Scholastic ogham

Scholastic ogham

Use of the early medieval Irish ogham alphabet is largely divided between "monumental" epigraphy and "scholastic" use in, or influenced by, manuscript tradition,

Scholastic ogham notably involves artificial expansions of the alphabet, such as the forfeda group, and many variations or cryptographic substitutions for the classic ogham alphabet. Scholastic ogham develops from about the 7th century and remains in use for notes in manuscripts until the 16th century.

Manuscript tradition of ogham notably records Bríatharogam, i.e. medieval kennings of letter names. The most notable source of such kennings is In Lebor Ogaim, preserved in a late 14th century manuscript.

Contents

Gaelic poetry and grammar

Even after it ceased to be used as an everyday alphabet for writing, ogham continued to be used as the basis for teaching grammar and the rules and metrics of poetry in the Gaelic language (McManus § 8.2, 1991). The medieval work The Scholar's Primer or Auraicept na n-Éces, laid down the basis for poetic composition in the Irish language for the trainee poet or file , and looked to ogham or more exactly the Beith-luis-nin for guidance. This was because the ogham alphabet was felt to be peculiarly suited to the needs of the Irish language.

In addition the training of the poet or file, involved the learning of one hundred and fifty varieties of ogham – fifty in each of the first three years of study (McManus §7.12, 1991). It is clear that most of these are the same as the one hundred of so different ogham alphabets found in The Ogam Tract or In Lebor Ogaim, which was included along with the Auraicept in the Book of Ballymote. Most of these alphabets are cryptic varieties of doubtful practical value, but some were word lists which could have given the poet a convenient vocabulary at his fingertips, while others indicate a link to tally or counting systems. Perhaps their main value was simply to train the mind in the use of words and concepts, as word play and 'punning' were a major part of Gaelic poetry.

So central was ogham to Gaelic learning that until modern times the Latin alphabet was taught in both Irish and Scots Gaelic using the letter names borrowed from the Beith-luis-nin, along with the tradition that each name was that of a different tree (Dinneen;Thompson, p92). The following is the list from Dinneen's Irish–English Dictionary, published in 1927 (note there is no J, K, Q, V, W, X, Y, or Z in the modern Irish alphabet): A: Ailm (Elm); B: Beith (Birch); C: Coll (Hazel); D: Dair (Oak); E: Eadadh (Aspen); F: Fearn (Alder); G: Gath/Gort (Ivy); H: hUath (Whitethorn); I: Íodha (Yew), L: Luis (Rowan); M: Muin (Vine); N: Nuin (Ash); O: Oir (Broom); P: Peith (Dwarf Elder); R: Ruis (Elder); S: Sail (Willow); T: Teithne (Furze); U: Ur (Heather).

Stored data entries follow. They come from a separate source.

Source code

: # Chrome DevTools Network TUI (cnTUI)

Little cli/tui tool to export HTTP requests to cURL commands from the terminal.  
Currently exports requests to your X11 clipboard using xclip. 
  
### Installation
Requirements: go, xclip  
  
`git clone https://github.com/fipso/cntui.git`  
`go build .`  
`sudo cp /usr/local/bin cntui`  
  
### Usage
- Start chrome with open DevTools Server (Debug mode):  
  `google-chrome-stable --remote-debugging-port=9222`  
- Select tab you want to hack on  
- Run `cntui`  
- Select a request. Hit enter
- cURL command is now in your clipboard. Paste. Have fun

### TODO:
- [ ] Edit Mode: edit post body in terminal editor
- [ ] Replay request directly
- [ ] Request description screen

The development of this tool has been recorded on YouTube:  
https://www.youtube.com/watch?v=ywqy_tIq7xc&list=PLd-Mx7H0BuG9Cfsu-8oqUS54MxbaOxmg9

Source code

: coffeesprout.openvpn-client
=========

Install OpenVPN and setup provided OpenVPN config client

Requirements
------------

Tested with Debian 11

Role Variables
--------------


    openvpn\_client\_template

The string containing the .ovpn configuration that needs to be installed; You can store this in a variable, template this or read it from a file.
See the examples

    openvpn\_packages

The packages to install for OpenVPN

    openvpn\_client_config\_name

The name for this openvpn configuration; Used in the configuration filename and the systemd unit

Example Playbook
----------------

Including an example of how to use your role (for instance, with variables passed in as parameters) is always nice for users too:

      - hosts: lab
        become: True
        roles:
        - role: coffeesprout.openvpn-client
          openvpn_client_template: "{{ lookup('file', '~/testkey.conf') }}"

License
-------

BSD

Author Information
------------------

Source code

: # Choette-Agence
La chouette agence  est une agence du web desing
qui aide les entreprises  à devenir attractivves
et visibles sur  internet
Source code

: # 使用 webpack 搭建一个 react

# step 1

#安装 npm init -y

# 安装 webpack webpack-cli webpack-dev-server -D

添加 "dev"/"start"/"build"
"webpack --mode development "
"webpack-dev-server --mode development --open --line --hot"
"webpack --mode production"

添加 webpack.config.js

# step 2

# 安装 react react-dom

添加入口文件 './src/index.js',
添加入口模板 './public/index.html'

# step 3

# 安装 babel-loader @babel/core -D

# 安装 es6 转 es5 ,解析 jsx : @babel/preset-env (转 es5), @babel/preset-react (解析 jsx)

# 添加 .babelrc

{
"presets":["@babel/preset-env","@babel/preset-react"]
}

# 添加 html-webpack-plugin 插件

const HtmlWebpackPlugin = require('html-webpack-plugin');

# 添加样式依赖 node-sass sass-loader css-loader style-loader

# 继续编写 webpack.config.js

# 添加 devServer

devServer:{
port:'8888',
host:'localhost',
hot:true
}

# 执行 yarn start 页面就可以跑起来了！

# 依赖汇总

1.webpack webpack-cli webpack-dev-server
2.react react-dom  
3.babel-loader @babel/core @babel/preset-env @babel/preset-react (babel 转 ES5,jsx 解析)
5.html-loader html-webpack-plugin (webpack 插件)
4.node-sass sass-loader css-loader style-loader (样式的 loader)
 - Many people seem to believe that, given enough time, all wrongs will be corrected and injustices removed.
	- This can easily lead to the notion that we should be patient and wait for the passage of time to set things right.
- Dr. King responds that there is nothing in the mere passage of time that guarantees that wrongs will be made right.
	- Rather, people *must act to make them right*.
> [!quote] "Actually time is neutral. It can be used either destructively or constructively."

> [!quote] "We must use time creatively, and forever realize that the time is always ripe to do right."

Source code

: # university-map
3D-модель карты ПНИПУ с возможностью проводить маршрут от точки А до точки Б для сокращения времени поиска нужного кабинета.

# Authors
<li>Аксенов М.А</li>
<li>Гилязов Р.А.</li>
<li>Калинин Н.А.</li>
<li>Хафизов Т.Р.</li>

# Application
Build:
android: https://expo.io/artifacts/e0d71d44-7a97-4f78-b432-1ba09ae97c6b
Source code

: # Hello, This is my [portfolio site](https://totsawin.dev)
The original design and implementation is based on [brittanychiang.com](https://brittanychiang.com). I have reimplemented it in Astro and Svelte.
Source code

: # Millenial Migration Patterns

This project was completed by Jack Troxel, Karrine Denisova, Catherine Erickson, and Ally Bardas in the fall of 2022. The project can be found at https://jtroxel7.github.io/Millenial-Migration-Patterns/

Manuscript traditions on pragmatic use of ogham

Manuscript tradition, especially medieval Irish mythology, also gives accounts on uses of ogham not known from the archaeological record (McManus § 8.10, 1991). Most of these involve ogham being used for short messages or inscriptions on wood. There is only one reference to ogham being inscribed on metal, which occurs in the epic story 'The Cattle Raid of Cooley' or Táin Bó Cúailnge. A stone pillar has a ring of iron with an ogham inscription on it stating that it is taboo ( geasa ) for a warrior bearing arms to approach without challenging to single combat. The great Ulster warrior Cúchulainn responds to this challenge by throwing the pillar, inscribed ring and all, into a nearby pond.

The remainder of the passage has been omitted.